Many Florida lawyers, particularly those with Florida school law degrees, clutch to their Ehrhardt “Florida Evidence” text. And with good reason. However that grasp should be loosened just enough to take a red pen to section 408.1 of the book. You may also want to mark up your Florida Statutes 768.041(3) (release or covenant not to sue) and section 90.408 (compromise and offers to compromise). Because the Florida Supremes ruled that evidence of settlement or dismissal of a former defendant is never admissible, even to challenge bias or credibility.
In Albert Saleeby v. Rocky Elson Construction, the Court tangled with a direct and express conflict between the Third and Fourth DCA on the issue of admissibility of a prior defendants settlement under these two statutes (Fourth District had permitted while the Third had not).

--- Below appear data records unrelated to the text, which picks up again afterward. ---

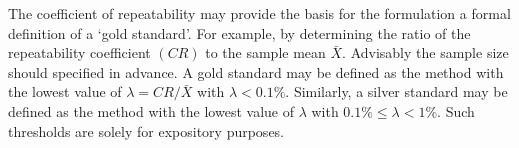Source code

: \documentclass[12pt, a4paper]{report}
\theoremstyle{plain}
\theoremstyle{definition}
\theoremstyle{remark}
\begin{document}
	
	The coefficient of repeatability may provide the basis for the formulation a formal definition of a `gold standard'. For example, by determining the ratio of the repeatability coefficient $(CR)$ to the sample mean $\bar{X}$. Advisably the sample size should specified in advance. A gold standard may be defined as the method with the lowest value of $\lambda = CR /\bar{X}$ with $\lambda < 0.1\%$. Similarly, a silver standard may be defined as the method with the lowest value of $\lambda $ with $0.1\% \leq \lambda < 1\%$. Such thresholds are solely for expository purposes.

%
%
%	
%
%
%		
%	
%	
	

	


	
	

	
	
\end{document}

In the Saleeby facts, a defendant had been released from the case and later appeared in trial as an expert, opining a co-defendant had violated building codes.
The High Court cited the 4th District case and its citation to Ehrhardt’s text. A dissent did as well. But the opinion was that the plain meaning of both statutes prohibited admission for any reason. The Court buttressed its opinion with a claim that admitting such evidence was contrary to a strong state public policy in favor of settlement.

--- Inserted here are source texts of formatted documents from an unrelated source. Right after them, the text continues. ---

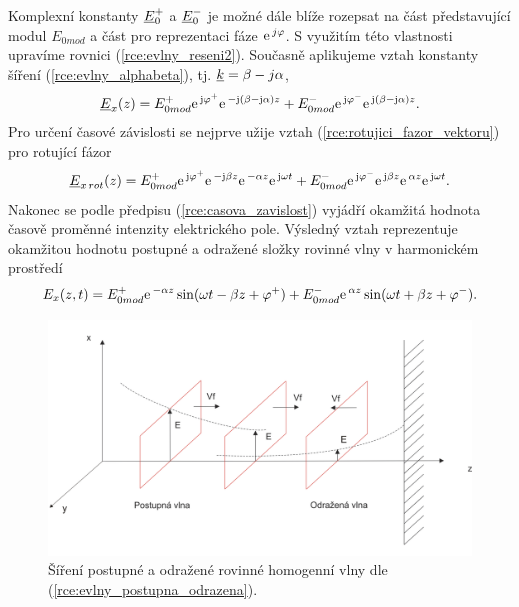 Komplexní konstanty ${\underline{E}}_{0}^{+}$ a ${\underline{E}}_{0}^{-}$ je možné dále blíže rozepsat na část představující modul $E_{0mod}$ a část pro reprezentaci fáze $\mathrm{e\,}^{j\varphi}$. S využitím této vlastnosti upravíme rovnici (\ref{rce:evlny_reseni2}). Současně aplikujeme vztah konstanty šíření (\ref{rce:evlny_alphabeta}), tj. ${\underline{k}} = \beta - j\alpha$,
\begin{displaymath}
	{\underline{E}}_{x}(z) = E_{0mod}^{+}\mathrm{e\,}^{\mathrm{j}\varphi^{+}}\mathrm{e\,}^{-\mathrm{j}(\beta - \mathrm{j}\alpha)z} + E_{0mod}^{-}\mathrm{e\,}^{\mathrm{j}\varphi^{-}}\mathrm{e\,}^{\mathrm{j}(\beta-\mathrm{j}\alpha)z}.
\end{displaymath}
Pro určení časové závislosti se nejprve užije vztah (\ref{rce:rotujici_fazor_vektoru}) pro rotující fázor
\begin{displaymath}
	{\underline{E}}_{x\,rot}(z) = E_{0mod}^{+}\mathrm{e\,}^{\mathrm{j}\varphi^{+}}\mathrm{e\,}^{-\mathrm{j}\beta z}\mathrm{e\,}^{-\alpha z}\mathrm{e\,}^{\mathrm{j}\omega t} + E_{0mod}^{-}\mathrm{e\,}^{\mathrm{j}\varphi^{-}}\mathrm{e\,}^{\mathrm{j}\beta z}\mathrm{e\,}^{\alpha z}\mathrm{e\,}^{\mathrm{j}\omega t}.
\end{displaymath}
Nakonec se podle předpisu (\ref{rce:casova_zavislost}) vyjádří okamžitá hodnota časově proměnné intenzity elektrického pole. Výsledný vztah reprezentuje okamžitou hodnotu postupné a odražené složky rovinné vlny v harmonickém prostředí
\begin{equation}
	E_{x}(z,t) = E_{0mod}^{+}\mathrm{e\,}^{-\alpha z}\sin(\omega t - \beta z + \varphi^{+}) + E_{0mod}^{-}\mathrm{e\,}^{\alpha z}\sin(\omega t + \beta z + \varphi^{-}).
	\label{rce:evlny_postupna_odrazena}
\end{equation}

\begin{figure}[!h]
	\centering
	\includegraphics[width=14cm]{evlny_postupna_odrazena.png}
	\caption{Šíření postupné a odražené rovinné homogenní vlny dle (\ref{rce:evlny_postupna_odrazena}).}
	\label{obr:evlny_postupna_odrazena}
\end{figure}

A brief discussion was made about “Mary Carter Agreements,” a chimera of a legal theory which gets discussed more frequently than it is actually spotted in the wild. A Mary Carter agreement, which was forbidden as of a 1993 opinion, involves a secret settlement between plaintiff and defendant where the defendant agrees to remain in the case and try to amplify a co-defendant’s liability. The Court used words like “charade” and phrases like “unfair and unethical” and “outlawed their use” in describing such agreements.
Canady’s dissent was interesting as it argued that section 90.608(2)(attacking credibility by showing bias) was not subjacent to 768.041(3)(release or covenant not to sue) or 90.408. He argued that, in this case, the plaintiff created its own situation by hiring the former defendant as an expert and placing him on the stand. Justice Polston, meanwhile, plainly draw the conflict with Professor Ehrhardt by quoting the book upfront and then opining that the evidence should have been admissible since it was not admitted to prove liability but simply to show bias.